Blowing a statute of limitation or a deadline is the quickest way to turn your client problem into the attorney’s problem.  This is one of the most common preventable errors that can be counted on to turn into an attorney malpractice claim.  In fact, in a recent blog about getting coverage rescinded, it started in part from a missed deadline.

In this particular case, the client had hired Attorney Doerr of Berman Sauter Record & Jardim to represent him over defective construction work on his property.  The case was dismissed on summary judgement when attorney Doerr failed to obtain an expert report by the agreed-on deadline.
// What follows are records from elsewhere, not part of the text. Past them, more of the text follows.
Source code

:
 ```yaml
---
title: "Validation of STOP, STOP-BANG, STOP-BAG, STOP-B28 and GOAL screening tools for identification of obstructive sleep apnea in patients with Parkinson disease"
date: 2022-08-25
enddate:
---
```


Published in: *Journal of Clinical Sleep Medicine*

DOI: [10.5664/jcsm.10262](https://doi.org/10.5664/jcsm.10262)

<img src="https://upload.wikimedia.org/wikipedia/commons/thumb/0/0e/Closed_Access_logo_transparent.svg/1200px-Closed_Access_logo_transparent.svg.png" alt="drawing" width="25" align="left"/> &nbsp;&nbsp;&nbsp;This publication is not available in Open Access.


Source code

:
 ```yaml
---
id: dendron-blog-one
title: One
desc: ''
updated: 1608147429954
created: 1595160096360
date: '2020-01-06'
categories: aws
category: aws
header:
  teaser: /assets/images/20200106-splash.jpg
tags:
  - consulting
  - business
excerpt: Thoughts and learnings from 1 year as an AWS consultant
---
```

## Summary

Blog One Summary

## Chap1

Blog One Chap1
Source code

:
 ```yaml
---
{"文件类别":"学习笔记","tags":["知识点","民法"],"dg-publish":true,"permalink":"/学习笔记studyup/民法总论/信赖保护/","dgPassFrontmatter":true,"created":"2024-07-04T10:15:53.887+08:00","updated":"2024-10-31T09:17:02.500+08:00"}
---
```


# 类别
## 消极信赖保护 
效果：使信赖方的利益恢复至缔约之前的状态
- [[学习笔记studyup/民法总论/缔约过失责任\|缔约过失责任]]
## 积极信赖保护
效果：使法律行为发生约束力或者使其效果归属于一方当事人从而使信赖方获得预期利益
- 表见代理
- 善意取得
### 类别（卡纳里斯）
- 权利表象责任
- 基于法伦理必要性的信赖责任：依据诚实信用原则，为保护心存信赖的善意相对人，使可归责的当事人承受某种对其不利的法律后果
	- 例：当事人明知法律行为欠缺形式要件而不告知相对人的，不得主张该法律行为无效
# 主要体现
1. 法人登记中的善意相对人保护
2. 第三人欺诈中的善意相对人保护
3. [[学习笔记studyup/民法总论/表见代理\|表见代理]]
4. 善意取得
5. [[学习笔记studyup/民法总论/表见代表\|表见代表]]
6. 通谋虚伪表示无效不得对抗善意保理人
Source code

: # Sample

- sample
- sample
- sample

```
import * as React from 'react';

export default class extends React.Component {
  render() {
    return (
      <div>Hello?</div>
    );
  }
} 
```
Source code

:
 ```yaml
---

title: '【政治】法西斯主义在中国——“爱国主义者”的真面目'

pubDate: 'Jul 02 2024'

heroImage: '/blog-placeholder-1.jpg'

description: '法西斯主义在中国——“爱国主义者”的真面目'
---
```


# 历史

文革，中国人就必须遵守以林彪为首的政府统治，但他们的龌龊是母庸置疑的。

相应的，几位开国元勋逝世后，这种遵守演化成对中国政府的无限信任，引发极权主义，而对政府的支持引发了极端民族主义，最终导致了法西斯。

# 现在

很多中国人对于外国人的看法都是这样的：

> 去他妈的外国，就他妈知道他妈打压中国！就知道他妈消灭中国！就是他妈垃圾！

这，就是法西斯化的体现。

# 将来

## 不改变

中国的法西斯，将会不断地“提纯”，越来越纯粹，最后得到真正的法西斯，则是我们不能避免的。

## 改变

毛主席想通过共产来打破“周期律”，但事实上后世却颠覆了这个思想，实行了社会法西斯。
In the original complaint Doerr client was suing various parties over the design and building of a retaining wall that cracked and budged upon completion.  The wall was needed for the construction of a residence on a mountaintop.  With no expert report the claim was dismissed.  The good news for the former client is that the now defunct law firm of Berman Sauter Record & Jardim has attorney malpractice insurance to cover the claim.

Remember that statute of limitations and deadlines need to be calendared.   An attorney’s responsibilities to the client cannot set aside just because the expert did not show up or produce the needed material to meet the deadline.  The attorney remains accountable.  If the deadline is going to be missed, prompt communication may allow the attorney to extend the deadline.  If the attorney cannot meet the deadline, the client must be promptly notified and the file properly documented.

Finally, do not have information as to whether the claim was made against the law firm prior to its closing down or after, but this is also a reminder that it is very important for a firm that is dissolving to purchase an Extended Reporting Period Endorsement (Tail) for the firm to cover past acts.  Claims are made against law firms that no longer exist.  Buying a Tail is just one of the many costs of dissolving a law firm.  It is a good idea to discuss any plans of closing a law firm prior to it happening with your malpractice insurance agent, to discuss options available for protect past acts.